Dixie Mill may soon see regular activity again if rezoning for development is approved by the LaGrange City Council that would allow the former cotton mill to be converted into loft apartments.

On Tuesday, the LaGrange City Council considered a request to rezone 710 Greenville Street from G-I (general industrial) to C-1 (neighborhood commercial) in order to allow a developer to repurpose the former Dixie Mill structure as loft apartments. Since it ceased function as a mill, the building has been used for a variety of purposes, including storage. However, the city is hopeful that the new owner and developer will be able to breathe fresh life back into not just Dixie Mill, but the surrounding community, while maintaining the historic character of the area. 

“This is a mill redeveloper that has a proven track record throughout the southeast,” City Planner Leigh Threadgill said. “He has worked in Albany, Augusta, Columbus, some cities in Alabama, Greenville, Spartanburg — so he has a portfolio doing exactly this. Obviously with that historic tax credit [that the developer is pursuing], they are trying to preserve the existing Dixie Mill structure, which is a roughly 85,000 square foot footprint. It is two stories, so it is about a 4-acre under-roof floor area.” 

According to Threadgill, the developer plans to convert the space into about 103 residential lofts, and neighborhood commercial rezoning was requested in order to make it easier to build a mixed-use development, which would include some commercial development. According to information released in the meeting, the lofts are expected to be market rate to higher end housing.

“This is the housing type that we do not offer in the city of LaGrange,” Threadgill said. “It was identified in the gateway corridor plan as a priority project. It is on Greenville Street, which is one of our gateway corridors. It is visible from Lafayette Parkway, [which is] another one of our gateway corridors. It is, in my mind, a catalyst to other redevelopment in the area for that entire mill village. It is just super exciting.”

According to Threadgill, there are plans to preserve existing commercial buildings for flex space or commercial space to support the residential development. Mayor Jim Thornton noted that if the development proves successful, there are other mills in the city that could be similarly redeveloped for different target markets.

Council Member LeGree McCamey asked if there was any way that the city could incentivize the developer to build a passive park in the area near the development, and Threadgill said the possibility had been discussed. Another property owner owns a greenspace adjacent to the development, and Thornton also noted that the city owns property where Dawson Street School was formerly located, which could be converted into a park space. 

Council Member Nathan Gaskin asked if it would be possible for the city to construct a pedestrian bridge to connect the neighborhood and the new development to Lafayette Parkway near the Walmart Neighborhood Market. Threadgill said that there are plans for the city to construct pedestrian bridges, thought the connection for those communities that was previously considered took advantage of an existing bridge.

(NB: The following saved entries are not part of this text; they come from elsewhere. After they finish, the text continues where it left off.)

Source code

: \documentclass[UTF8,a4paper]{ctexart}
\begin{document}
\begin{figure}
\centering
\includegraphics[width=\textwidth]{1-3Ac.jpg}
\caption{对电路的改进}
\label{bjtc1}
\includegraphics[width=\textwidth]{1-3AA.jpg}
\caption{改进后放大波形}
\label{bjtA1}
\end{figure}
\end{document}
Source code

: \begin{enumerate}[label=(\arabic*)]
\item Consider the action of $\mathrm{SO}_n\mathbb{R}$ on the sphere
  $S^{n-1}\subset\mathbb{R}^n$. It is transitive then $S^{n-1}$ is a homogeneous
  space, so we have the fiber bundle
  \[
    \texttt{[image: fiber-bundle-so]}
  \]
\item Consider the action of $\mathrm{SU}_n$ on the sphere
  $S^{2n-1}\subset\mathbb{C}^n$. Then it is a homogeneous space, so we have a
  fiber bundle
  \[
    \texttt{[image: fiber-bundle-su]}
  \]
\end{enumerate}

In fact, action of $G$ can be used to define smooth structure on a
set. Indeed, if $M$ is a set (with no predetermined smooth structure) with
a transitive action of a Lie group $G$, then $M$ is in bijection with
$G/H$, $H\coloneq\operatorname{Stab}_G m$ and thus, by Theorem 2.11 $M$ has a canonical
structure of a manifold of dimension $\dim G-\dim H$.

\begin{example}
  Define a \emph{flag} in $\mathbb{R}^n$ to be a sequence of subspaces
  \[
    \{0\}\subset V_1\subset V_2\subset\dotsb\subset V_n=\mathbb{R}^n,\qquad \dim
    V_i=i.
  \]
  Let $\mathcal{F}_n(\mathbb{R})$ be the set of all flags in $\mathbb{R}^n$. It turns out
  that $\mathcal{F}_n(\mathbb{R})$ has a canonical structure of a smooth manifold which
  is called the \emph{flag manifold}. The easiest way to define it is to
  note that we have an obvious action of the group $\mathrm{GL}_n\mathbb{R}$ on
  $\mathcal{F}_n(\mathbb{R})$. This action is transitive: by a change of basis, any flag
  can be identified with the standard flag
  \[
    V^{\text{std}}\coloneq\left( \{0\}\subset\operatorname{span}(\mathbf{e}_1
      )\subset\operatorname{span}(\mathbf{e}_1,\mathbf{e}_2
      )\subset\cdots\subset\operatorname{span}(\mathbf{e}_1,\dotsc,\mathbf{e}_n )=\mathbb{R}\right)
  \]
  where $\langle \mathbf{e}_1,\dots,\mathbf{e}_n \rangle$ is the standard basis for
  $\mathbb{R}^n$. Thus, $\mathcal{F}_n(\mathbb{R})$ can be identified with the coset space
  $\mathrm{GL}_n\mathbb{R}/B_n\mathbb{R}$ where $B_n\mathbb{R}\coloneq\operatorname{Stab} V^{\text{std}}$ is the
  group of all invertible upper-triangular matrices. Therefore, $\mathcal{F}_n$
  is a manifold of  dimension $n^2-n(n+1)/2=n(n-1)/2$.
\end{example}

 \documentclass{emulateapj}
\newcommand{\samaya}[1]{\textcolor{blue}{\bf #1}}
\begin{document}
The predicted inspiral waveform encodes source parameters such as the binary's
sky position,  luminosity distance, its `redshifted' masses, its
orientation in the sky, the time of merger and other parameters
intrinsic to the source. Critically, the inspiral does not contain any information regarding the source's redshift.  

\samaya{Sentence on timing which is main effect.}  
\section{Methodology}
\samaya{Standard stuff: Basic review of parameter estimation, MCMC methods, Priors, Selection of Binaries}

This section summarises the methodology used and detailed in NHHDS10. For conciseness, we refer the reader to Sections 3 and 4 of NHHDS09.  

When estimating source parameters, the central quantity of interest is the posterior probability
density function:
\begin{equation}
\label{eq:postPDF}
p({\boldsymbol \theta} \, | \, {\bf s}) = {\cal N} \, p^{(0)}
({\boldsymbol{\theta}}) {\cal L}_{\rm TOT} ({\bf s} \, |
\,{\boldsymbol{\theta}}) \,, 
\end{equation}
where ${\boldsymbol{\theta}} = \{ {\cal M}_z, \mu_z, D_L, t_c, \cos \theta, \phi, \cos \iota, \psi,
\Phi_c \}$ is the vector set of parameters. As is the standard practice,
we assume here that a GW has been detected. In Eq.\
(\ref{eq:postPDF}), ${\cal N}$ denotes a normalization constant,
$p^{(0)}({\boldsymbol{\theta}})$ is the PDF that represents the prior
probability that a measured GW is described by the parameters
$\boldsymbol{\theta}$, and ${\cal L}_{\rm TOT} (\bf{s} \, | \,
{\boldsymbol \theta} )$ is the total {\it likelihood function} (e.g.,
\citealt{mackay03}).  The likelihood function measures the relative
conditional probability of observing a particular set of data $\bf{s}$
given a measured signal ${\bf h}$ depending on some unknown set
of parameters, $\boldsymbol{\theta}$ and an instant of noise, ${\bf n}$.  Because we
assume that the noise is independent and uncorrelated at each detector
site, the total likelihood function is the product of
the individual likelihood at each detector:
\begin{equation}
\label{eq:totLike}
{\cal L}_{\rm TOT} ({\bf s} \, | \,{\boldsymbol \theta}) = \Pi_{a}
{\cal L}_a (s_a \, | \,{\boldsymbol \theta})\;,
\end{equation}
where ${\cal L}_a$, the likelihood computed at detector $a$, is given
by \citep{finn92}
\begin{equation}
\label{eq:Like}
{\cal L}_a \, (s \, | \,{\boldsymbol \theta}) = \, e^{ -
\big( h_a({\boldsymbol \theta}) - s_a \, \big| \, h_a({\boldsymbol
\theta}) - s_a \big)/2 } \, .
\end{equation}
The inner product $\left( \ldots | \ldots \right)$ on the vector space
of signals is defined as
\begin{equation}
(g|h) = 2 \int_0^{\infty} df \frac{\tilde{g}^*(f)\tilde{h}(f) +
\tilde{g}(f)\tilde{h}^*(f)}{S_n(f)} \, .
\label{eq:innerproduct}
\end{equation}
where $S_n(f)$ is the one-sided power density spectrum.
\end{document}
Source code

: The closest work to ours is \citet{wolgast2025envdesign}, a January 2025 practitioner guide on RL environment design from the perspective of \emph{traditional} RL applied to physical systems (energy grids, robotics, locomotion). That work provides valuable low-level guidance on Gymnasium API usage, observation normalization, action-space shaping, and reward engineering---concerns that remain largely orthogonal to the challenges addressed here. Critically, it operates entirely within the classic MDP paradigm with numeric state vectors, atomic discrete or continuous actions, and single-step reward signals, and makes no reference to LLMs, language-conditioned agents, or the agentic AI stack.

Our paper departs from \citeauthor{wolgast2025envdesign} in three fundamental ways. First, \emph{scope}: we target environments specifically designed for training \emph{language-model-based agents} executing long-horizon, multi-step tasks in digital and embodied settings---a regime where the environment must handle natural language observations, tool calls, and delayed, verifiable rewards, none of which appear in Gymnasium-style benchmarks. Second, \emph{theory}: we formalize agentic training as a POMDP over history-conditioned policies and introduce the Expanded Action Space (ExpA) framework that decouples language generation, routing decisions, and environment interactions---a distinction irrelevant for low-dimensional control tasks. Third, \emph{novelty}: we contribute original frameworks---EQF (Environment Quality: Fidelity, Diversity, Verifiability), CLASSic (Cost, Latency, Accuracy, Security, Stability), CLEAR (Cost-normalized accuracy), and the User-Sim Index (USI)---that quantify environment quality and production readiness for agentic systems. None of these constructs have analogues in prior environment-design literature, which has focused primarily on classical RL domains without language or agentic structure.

“There are plans in the gateway corridor plans for creating multiuse trails both on Greenville Street and Lafayette Parkway connecting — I think — on the Horace King bridge,” Threadgill said. “We’ve talked about other pedestrian bridges.”

Kelsey and Thornton both noted that better walkability could attract other development to the area.

“This is great in terms of a neighborhood grocery store,” Thornton said. “Of course, you have the farmer’s market there on the corner, which has really easy access, but if there was a better way to get pedestrian access to Walmart, that would be really super.”

The developer’s involvement with other local efforts to improve the area were also noted during the meeting.

“He has been part of the Three Point Revitalization dialogue that David Blackwell has spearheaded, and I’ve been to some of those meetings,” Threadgill said. 

The LaGrange City Council will meet again on May 28 at 11 a.m. at 200 Ridley Avenue for its annual budget meeting. It will hold a regular meeting that evening at 5:30 p.m. at 208 Ridley Avenue. The public hearing on the rezoning will take place on June 11 at 5:30 p.m. at 208 Ridley Avenue.